(EXERCISE INPUTS):
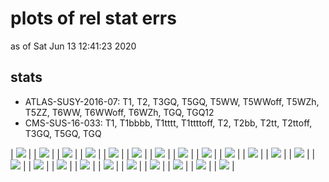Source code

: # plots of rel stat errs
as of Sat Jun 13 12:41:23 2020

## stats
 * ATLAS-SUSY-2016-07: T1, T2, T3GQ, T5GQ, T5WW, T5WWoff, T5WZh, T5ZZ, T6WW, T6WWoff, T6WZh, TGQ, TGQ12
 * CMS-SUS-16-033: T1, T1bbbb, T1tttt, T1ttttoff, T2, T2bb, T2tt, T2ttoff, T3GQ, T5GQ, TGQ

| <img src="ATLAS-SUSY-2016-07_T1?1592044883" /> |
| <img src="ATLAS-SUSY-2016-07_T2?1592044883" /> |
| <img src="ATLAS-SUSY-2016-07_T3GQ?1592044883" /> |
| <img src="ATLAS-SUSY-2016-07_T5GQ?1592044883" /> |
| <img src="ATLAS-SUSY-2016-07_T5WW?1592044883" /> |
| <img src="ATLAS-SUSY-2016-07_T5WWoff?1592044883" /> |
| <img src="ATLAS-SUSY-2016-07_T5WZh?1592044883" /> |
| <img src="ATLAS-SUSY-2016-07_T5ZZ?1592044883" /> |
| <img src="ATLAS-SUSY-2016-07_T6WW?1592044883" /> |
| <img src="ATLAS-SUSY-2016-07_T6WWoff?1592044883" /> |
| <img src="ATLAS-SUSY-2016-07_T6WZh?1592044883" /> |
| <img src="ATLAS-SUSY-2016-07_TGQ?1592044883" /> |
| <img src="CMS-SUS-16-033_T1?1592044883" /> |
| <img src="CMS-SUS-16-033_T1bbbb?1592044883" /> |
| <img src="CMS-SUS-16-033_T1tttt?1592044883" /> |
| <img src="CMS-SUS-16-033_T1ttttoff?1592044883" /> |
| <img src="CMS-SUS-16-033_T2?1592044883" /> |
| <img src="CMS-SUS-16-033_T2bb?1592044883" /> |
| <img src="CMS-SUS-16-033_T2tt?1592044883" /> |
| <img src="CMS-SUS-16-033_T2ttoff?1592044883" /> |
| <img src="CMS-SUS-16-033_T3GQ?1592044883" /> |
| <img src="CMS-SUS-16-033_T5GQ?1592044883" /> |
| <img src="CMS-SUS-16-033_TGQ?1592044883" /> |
...
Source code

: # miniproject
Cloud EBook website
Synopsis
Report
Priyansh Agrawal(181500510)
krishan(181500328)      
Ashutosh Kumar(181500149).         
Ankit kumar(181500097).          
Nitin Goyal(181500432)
* * *
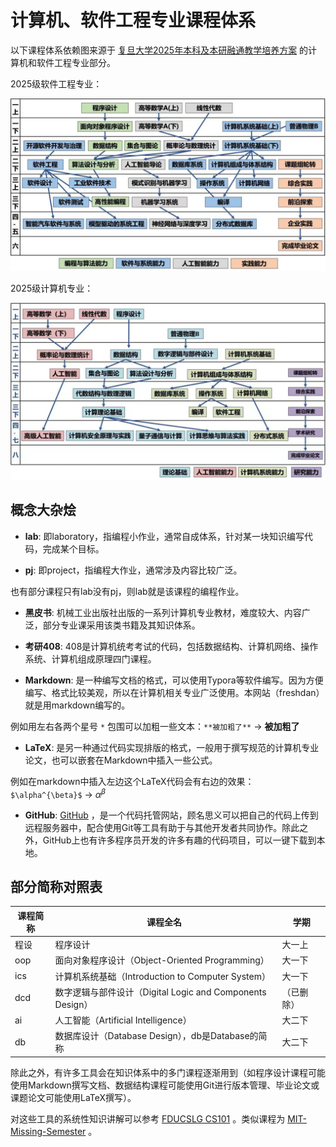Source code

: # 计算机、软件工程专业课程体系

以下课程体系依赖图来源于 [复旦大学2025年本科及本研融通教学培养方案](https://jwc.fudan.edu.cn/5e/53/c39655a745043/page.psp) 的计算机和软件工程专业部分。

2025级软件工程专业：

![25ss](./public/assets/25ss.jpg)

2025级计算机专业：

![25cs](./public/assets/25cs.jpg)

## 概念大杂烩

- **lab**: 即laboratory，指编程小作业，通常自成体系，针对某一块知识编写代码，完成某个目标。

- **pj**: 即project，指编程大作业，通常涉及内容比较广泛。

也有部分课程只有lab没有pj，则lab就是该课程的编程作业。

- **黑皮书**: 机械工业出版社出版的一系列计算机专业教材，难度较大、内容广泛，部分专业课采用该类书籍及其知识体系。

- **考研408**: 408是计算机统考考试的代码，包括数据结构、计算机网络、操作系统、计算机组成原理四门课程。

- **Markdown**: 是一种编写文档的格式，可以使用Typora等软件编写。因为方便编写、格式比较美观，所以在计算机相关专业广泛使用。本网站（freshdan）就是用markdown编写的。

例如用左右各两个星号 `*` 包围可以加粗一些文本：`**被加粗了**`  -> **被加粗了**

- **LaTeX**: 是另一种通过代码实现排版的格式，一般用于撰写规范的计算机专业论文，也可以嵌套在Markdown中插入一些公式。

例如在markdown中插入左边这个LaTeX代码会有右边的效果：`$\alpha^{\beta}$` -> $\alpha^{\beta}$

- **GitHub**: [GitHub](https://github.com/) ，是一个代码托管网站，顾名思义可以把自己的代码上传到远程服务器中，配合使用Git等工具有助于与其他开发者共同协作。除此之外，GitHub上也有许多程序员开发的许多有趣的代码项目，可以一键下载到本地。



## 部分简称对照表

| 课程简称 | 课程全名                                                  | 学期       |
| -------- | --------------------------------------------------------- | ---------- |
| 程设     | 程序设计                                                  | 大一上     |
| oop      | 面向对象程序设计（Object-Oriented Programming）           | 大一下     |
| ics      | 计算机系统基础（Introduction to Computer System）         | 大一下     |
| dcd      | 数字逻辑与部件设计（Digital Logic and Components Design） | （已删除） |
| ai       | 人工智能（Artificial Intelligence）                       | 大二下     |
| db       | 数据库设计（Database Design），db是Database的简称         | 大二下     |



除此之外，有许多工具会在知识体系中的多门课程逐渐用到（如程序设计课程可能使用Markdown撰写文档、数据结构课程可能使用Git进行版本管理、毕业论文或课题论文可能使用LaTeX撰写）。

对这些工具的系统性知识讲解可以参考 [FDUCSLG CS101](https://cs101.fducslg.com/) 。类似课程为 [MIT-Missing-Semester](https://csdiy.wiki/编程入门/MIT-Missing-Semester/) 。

(TASK DIRECTIONS):
Every line where "https" appears must be returned from the listing above.

(ANSWER SPACE):
以下课程体系依赖图来源于 [复旦大学2025年本科及本研融通教学培养方案](https://jwc.fudan.edu.cn/5e/53/c39655a745043/page.psp) 的计算机和软件工程专业部分。
- **GitHub**: [GitHub](https://github.com/) ，是一个代码托管网站，顾名思义可以把自己的代码上传到远程服务器中，配合使用Git等工具有助于与其他开发者共同协作。除此之外，GitHub上也有许多程序员开发的许多有趣的代码项目，可以一键下载到本地。
对这些工具的系统性知识讲解可以参考 [FDUCSLG CS101](https://cs101.fducslg.com/) 。类似课程为 [MIT-Missing-Semester](https://csdiy.wiki/编程入门/MIT-Missing-Semester/) 。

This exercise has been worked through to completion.